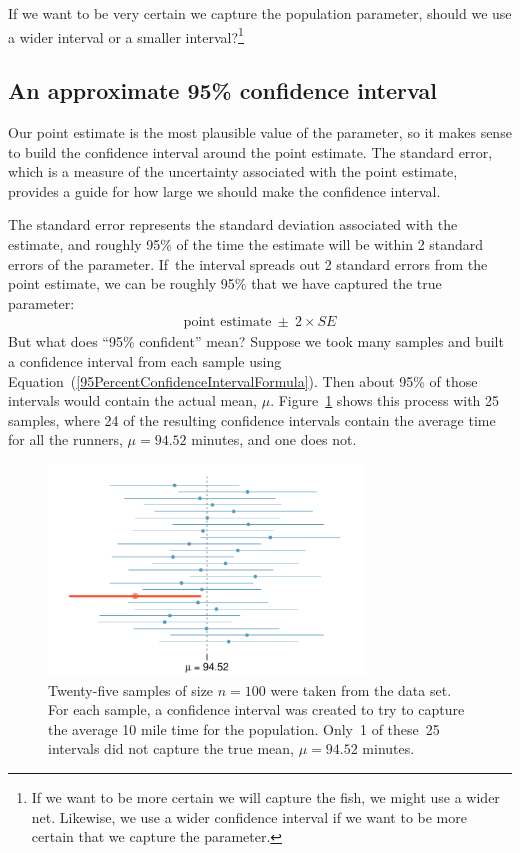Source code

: \begin{exercise}
If we want to be very certain we capture the population parameter, should we use a wider interval or a smaller interval?\footnote{If we want to be more certain we will capture the fish, we might use a wider net. Likewise, we use a wider confidence interval if we want to be more certain that we capture the parameter.}
\end{exercise}

\subsection{An approximate 95\% confidence interval}

Our point estimate is the most plausible value of the parameter, so it makes sense to build the confidence interval around the point estimate. The standard error, which is a measure of the uncertainty associated with the point estimate, provides a guide for how large we should make the confidence interval.

The standard error represents the standard deviation associated with the estimate, and roughly 95\% of the time the estimate will be within 2 standard errors of the parameter. If~the interval spreads out 2 standard errors from the point estimate, we can be roughly 95\%  that we have captured the true parameter:
\begin{eqnarray}
\text{point estimate}\ \pm\ 2\times SE
\label{95PercentConfidenceIntervalFormula}
\end{eqnarray}
But what does ``95\% confident'' mean? Suppose we took many samples and built a confidence interval from each sample using Equation~(\ref{95PercentConfidenceIntervalFormula}). Then about 95\% of those intervals would contain the actual mean, $\mu$. Figure~\ref{95PercentConfidenceInterval} shows this process with 25 samples, where 24 of the resulting confidence intervals contain the average time for all the runners, $\mu=94.52$ minutes, and one does not.

\begin{figure}[hht]
   \centering
   \includegraphics[width=0.75\textwidth]{04/figures/95PercentConfidenceInterval/95PercentConfidenceInterval}
   \caption{Twenty-five samples of size $n=100$ were taken from the  data set. For each sample, a confidence interval was created to try to capture the average 10 mile time for the population. Only~1 of these~25 intervals did not capture the true mean, $\mu = 94.52$ minutes.}
   \label{95PercentConfidenceInterval}
\end{figure}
+--
**WHAT YOU WILL DO**
The answer must repeat every record exactly, with all pictures left out.

**EXERCISE RESULT**
Source code

: \begin{exercise}
If we want to be very certain we capture the population parameter, should we use a wider interval or a smaller interval?\footnote{If we want to be more certain we will capture the fish, we might use a wider net. Likewise, we use a wider confidence interval if we want to be more certain that we capture the parameter.}
\end{exercise}

\subsection{An approximate 95\% confidence interval}

Our point estimate is the most plausible value of the parameter, so it makes sense to build the confidence interval around the point estimate. The standard error, which is a measure of the uncertainty associated with the point estimate, provides a guide for how large we should make the confidence interval.

The standard error represents the standard deviation associated with the estimate, and roughly 95\% of the time the estimate will be within 2 standard errors of the parameter. If~the interval spreads out 2 standard errors from the point estimate, we can be roughly 95\%  that we have captured the true parameter:
\begin{eqnarray}
\text{point estimate}\ \pm\ 2\times SE
\label{95PercentConfidenceIntervalFormula}
\end{eqnarray}
But what does ``95\% confident'' mean? Suppose we took many samples and built a confidence interval from each sample using Equation~(\ref{95PercentConfidenceIntervalFormula}). Then about 95\% of those intervals would contain the actual mean, $\mu$. Figure~\ref{95PercentConfidenceInterval} shows this process with 25 samples, where 24 of the resulting confidence intervals contain the average time for all the runners, $\mu=94.52$ minutes, and one does not.

\begin{figure}[hht]
   \centering
   \includegraphics[width=0.75\textwidth]{04/figures/95PercentConfidenceInterval/95PercentConfidenceInterval}
   \caption{Twenty-five samples of size $n=100$ were taken from the  data set. For each sample, a confidence interval was created to try to capture the average 10 mile time for the population. Only~1 of these~25 intervals did not capture the true mean, $\mu = 94.52$ minutes.}
   \label{95PercentConfidenceInterval}
\end{figure}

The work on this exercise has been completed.